Try it — Type out the records that follow, exactly as given.

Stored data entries
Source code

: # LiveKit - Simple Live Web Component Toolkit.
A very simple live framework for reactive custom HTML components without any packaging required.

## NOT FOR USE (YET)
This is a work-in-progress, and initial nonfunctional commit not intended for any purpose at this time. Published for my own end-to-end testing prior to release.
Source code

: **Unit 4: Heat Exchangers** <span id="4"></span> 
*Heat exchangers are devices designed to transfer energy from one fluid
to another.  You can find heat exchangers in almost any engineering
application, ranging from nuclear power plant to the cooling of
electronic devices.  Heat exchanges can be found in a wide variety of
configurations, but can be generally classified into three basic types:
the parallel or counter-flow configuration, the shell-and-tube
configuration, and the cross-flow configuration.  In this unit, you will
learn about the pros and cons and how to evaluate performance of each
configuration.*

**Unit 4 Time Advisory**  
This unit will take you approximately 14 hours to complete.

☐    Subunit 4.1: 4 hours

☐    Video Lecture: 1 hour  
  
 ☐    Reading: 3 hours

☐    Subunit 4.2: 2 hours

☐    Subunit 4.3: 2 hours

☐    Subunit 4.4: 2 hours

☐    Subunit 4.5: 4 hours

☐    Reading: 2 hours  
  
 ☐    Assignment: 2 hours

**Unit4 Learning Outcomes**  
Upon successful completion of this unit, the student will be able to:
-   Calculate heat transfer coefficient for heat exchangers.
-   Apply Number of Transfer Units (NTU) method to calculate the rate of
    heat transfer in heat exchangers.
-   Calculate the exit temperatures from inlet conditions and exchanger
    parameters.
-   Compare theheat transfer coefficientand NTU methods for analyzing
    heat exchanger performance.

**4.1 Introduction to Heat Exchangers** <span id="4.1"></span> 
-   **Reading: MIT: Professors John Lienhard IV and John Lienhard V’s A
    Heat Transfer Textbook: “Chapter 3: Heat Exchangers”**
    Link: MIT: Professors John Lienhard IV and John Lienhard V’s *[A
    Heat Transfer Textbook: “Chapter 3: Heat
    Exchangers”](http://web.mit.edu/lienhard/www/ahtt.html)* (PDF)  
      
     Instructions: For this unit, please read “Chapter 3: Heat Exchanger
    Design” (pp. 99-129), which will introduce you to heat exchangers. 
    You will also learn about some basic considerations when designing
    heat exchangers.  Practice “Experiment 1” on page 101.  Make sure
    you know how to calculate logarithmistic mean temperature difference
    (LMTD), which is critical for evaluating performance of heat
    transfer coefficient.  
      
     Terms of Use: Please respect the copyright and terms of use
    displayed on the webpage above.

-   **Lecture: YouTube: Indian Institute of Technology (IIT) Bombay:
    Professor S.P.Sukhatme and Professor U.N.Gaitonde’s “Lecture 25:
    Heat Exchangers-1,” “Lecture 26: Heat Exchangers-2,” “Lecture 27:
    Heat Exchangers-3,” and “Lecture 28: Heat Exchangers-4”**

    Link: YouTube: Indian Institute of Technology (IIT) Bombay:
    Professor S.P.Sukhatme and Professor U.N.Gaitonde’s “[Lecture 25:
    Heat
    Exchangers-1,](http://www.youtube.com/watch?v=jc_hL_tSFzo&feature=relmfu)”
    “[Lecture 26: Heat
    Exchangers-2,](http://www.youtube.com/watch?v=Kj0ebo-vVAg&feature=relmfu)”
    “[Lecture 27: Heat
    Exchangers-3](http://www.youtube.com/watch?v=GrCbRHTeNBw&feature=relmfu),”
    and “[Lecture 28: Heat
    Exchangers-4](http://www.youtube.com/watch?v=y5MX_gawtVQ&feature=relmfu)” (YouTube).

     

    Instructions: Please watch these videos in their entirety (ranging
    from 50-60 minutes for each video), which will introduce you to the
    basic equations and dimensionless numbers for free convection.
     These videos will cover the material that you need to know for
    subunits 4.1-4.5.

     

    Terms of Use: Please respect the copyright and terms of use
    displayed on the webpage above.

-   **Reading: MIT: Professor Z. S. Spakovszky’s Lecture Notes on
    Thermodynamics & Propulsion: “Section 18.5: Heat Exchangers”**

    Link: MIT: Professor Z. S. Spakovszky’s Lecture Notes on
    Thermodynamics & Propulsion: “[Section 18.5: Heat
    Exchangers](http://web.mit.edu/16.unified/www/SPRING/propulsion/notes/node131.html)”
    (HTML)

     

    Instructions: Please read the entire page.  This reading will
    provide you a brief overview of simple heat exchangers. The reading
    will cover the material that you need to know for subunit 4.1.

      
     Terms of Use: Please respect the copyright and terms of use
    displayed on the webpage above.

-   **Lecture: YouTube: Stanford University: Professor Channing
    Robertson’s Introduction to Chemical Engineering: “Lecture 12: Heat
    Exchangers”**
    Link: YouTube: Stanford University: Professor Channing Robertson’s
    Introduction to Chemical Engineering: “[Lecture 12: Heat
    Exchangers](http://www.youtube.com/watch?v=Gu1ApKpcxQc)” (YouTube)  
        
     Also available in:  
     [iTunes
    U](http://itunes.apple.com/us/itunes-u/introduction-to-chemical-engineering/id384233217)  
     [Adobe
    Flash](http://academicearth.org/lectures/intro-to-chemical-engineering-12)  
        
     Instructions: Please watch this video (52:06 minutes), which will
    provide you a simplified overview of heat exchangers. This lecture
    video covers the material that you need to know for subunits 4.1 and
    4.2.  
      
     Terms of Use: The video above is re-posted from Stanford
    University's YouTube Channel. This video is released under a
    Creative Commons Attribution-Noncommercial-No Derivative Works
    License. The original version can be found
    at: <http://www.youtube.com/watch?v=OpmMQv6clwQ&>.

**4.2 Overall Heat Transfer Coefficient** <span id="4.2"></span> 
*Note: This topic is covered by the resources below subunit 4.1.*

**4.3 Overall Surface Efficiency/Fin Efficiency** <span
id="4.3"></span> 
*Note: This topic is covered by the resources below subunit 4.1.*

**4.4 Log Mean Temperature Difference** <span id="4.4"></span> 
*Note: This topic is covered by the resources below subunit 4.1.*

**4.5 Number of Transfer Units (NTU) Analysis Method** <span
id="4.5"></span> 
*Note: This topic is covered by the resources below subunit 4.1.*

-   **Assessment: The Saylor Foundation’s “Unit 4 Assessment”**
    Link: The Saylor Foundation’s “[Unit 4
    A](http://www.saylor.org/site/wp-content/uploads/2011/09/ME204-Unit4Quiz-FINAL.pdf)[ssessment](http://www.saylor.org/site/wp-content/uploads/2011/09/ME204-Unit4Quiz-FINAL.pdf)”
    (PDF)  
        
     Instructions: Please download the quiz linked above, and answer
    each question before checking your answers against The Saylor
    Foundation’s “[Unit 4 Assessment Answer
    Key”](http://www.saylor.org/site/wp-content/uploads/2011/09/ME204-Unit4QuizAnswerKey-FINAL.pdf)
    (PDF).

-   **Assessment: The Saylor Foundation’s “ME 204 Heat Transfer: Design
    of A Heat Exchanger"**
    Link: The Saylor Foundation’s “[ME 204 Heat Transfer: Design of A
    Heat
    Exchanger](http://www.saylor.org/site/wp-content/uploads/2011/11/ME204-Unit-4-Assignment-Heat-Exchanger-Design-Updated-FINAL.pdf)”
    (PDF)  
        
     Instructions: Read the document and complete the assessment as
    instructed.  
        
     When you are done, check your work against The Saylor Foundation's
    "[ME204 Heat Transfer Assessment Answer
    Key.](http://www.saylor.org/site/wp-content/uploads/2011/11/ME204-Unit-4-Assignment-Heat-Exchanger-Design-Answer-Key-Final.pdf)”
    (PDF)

Solution to this exercise —
Source code

: # LiveKit - Simple Live Web Component Toolkit.
A very simple live framework for reactive custom HTML components without any packaging required.

## NOT FOR USE (YET)
This is a work-in-progress, and initial nonfunctional commit not intended for any purpose at this time. Published for my own end-to-end testing prior to release.
Source code

: **Unit 4: Heat Exchangers** <span id="4"></span> 
*Heat exchangers are devices designed to transfer energy from one fluid
to another.  You can find heat exchangers in almost any engineering
application, ranging from nuclear power plant to the cooling of
electronic devices.  Heat exchanges can be found in a wide variety of
configurations, but can be generally classified into three basic types:
the parallel or counter-flow configuration, the shell-and-tube
configuration, and the cross-flow configuration.  In this unit, you will
learn about the pros and cons and how to evaluate performance of each
configuration.*

**Unit 4 Time Advisory**  
This unit will take you approximately 14 hours to complete.

☐    Subunit 4.1: 4 hours

☐    Video Lecture: 1 hour  
  
 ☐    Reading: 3 hours

☐    Subunit 4.2: 2 hours

☐    Subunit 4.3: 2 hours

☐    Subunit 4.4: 2 hours

☐    Subunit 4.5: 4 hours

☐    Reading: 2 hours  
  
 ☐    Assignment: 2 hours

**Unit4 Learning Outcomes**  
Upon successful completion of this unit, the student will be able to:
-   Calculate heat transfer coefficient for heat exchangers.
-   Apply Number of Transfer Units (NTU) method to calculate the rate of
    heat transfer in heat exchangers.
-   Calculate the exit temperatures from inlet conditions and exchanger
    parameters.
-   Compare theheat transfer coefficientand NTU methods for analyzing
    heat exchanger performance.

**4.1 Introduction to Heat Exchangers** <span id="4.1"></span> 
-   **Reading: MIT: Professors John Lienhard IV and John Lienhard V’s A
    Heat Transfer Textbook: “Chapter 3: Heat Exchangers”**
    Link: MIT: Professors John Lienhard IV and John Lienhard V’s *[A
    Heat Transfer Textbook: “Chapter 3: Heat
    Exchangers”](http://web.mit.edu/lienhard/www/ahtt.html)* (PDF)  
      
     Instructions: For this unit, please read “Chapter 3: Heat Exchanger
    Design” (pp. 99-129), which will introduce you to heat exchangers. 
    You will also learn about some basic considerations when designing
    heat exchangers.  Practice “Experiment 1” on page 101.  Make sure
    you know how to calculate logarithmistic mean temperature difference
    (LMTD), which is critical for evaluating performance of heat
    transfer coefficient.  
      
     Terms of Use: Please respect the copyright and terms of use
    displayed on the webpage above.

-   **Lecture: YouTube: Indian Institute of Technology (IIT) Bombay:
    Professor S.P.Sukhatme and Professor U.N.Gaitonde’s “Lecture 25:
    Heat Exchangers-1,” “Lecture 26: Heat Exchangers-2,” “Lecture 27:
    Heat Exchangers-3,” and “Lecture 28: Heat Exchangers-4”**

    Link: YouTube: Indian Institute of Technology (IIT) Bombay:
    Professor S.P.Sukhatme and Professor U.N.Gaitonde’s “[Lecture 25:
    Heat
    Exchangers-1,](http://www.youtube.com/watch?v=jc_hL_tSFzo&feature=relmfu)”
    “[Lecture 26: Heat
    Exchangers-2,](http://www.youtube.com/watch?v=Kj0ebo-vVAg&feature=relmfu)”
    “[Lecture 27: Heat
    Exchangers-3](http://www.youtube.com/watch?v=GrCbRHTeNBw&feature=relmfu),”
    and “[Lecture 28: Heat
    Exchangers-4](http://www.youtube.com/watch?v=y5MX_gawtVQ&feature=relmfu)” (YouTube).

     

    Instructions: Please watch these videos in their entirety (ranging
    from 50-60 minutes for each video), which will introduce you to the
    basic equations and dimensionless numbers for free convection.
     These videos will cover the material that you need to know for
    subunits 4.1-4.5.

     

    Terms of Use: Please respect the copyright and terms of use
    displayed on the webpage above.

-   **Reading: MIT: Professor Z. S. Spakovszky’s Lecture Notes on
    Thermodynamics & Propulsion: “Section 18.5: Heat Exchangers”**

    Link: MIT: Professor Z. S. Spakovszky’s Lecture Notes on
    Thermodynamics & Propulsion: “[Section 18.5: Heat
    Exchangers](http://web.mit.edu/16.unified/www/SPRING/propulsion/notes/node131.html)”
    (HTML)

     

    Instructions: Please read the entire page.  This reading will
    provide you a brief overview of simple heat exchangers. The reading
    will cover the material that you need to know for subunit 4.1.

      
     Terms of Use: Please respect the copyright and terms of use
    displayed on the webpage above.

-   **Lecture: YouTube: Stanford University: Professor Channing
    Robertson’s Introduction to Chemical Engineering: “Lecture 12: Heat
    Exchangers”**
    Link: YouTube: Stanford University: Professor Channing Robertson’s
    Introduction to Chemical Engineering: “[Lecture 12: Heat
    Exchangers](http://www.youtube.com/watch?v=Gu1ApKpcxQc)” (YouTube)  
        
     Also available in:  
     [iTunes
    U](http://itunes.apple.com/us/itunes-u/introduction-to-chemical-engineering/id384233217)  
     [Adobe
    Flash](http://academicearth.org/lectures/intro-to-chemical-engineering-12)  
        
     Instructions: Please watch this video (52:06 minutes), which will
    provide you a simplified overview of heat exchangers. This lecture
    video covers the material that you need to know for subunits 4.1 and
    4.2.  
      
     Terms of Use: The video above is re-posted from Stanford
    University's YouTube Channel. This video is released under a
    Creative Commons Attribution-Noncommercial-No Derivative Works
    License. The original version can be found
    at: <http://www.youtube.com/watch?v=OpmMQv6clwQ&>.

**4.2 Overall Heat Transfer Coefficient** <span id="4.2"></span> 
*Note: This topic is covered by the resources below subunit 4.1.*

**4.3 Overall Surface Efficiency/Fin Efficiency** <span
id="4.3"></span> 
*Note: This topic is covered by the resources below subunit 4.1.*

**4.4 Log Mean Temperature Difference** <span id="4.4"></span> 
*Note: This topic is covered by the resources below subunit 4.1.*

**4.5 Number of Transfer Units (NTU) Analysis Method** <span
id="4.5"></span> 
*Note: This topic is covered by the resources below subunit 4.1.*

-   **Assessment: The Saylor Foundation’s “Unit 4 Assessment”**
    Link: The Saylor Foundation’s “[Unit 4
    A](http://www.saylor.org/site/wp-content/uploads/2011/09/ME204-Unit4Quiz-FINAL.pdf)[ssessment](http://www.saylor.org/site/wp-content/uploads/2011/09/ME204-Unit4Quiz-FINAL.pdf)”
    (PDF)  
        
     Instructions: Please download the quiz linked above, and answer
    each question before checking your answers against The Saylor
    Foundation’s “[Unit 4 Assessment Answer
    Key”](http://www.saylor.org/site/wp-content/uploads/2011/09/ME204-Unit4QuizAnswerKey-FINAL.pdf)
    (PDF).

-   **Assessment: The Saylor Foundation’s “ME 204 Heat Transfer: Design
    of A Heat Exchanger"**
    Link: The Saylor Foundation’s “[ME 204 Heat Transfer: Design of A
    Heat
    Exchanger](http://www.saylor.org/site/wp-content/uploads/2011/11/ME204-Unit-4-Assignment-Heat-Exchanger-Design-Updated-FINAL.pdf)”
    (PDF)  
        
     Instructions: Read the document and complete the assessment as
    instructed.  
        
     When you are done, check your work against The Saylor Foundation's
    "[ME204 Heat Transfer Assessment Answer
    Key.](http://www.saylor.org/site/wp-content/uploads/2011/11/ME204-Unit-4-Assignment-Heat-Exchanger-Design-Answer-Key-Final.pdf)”
    (PDF)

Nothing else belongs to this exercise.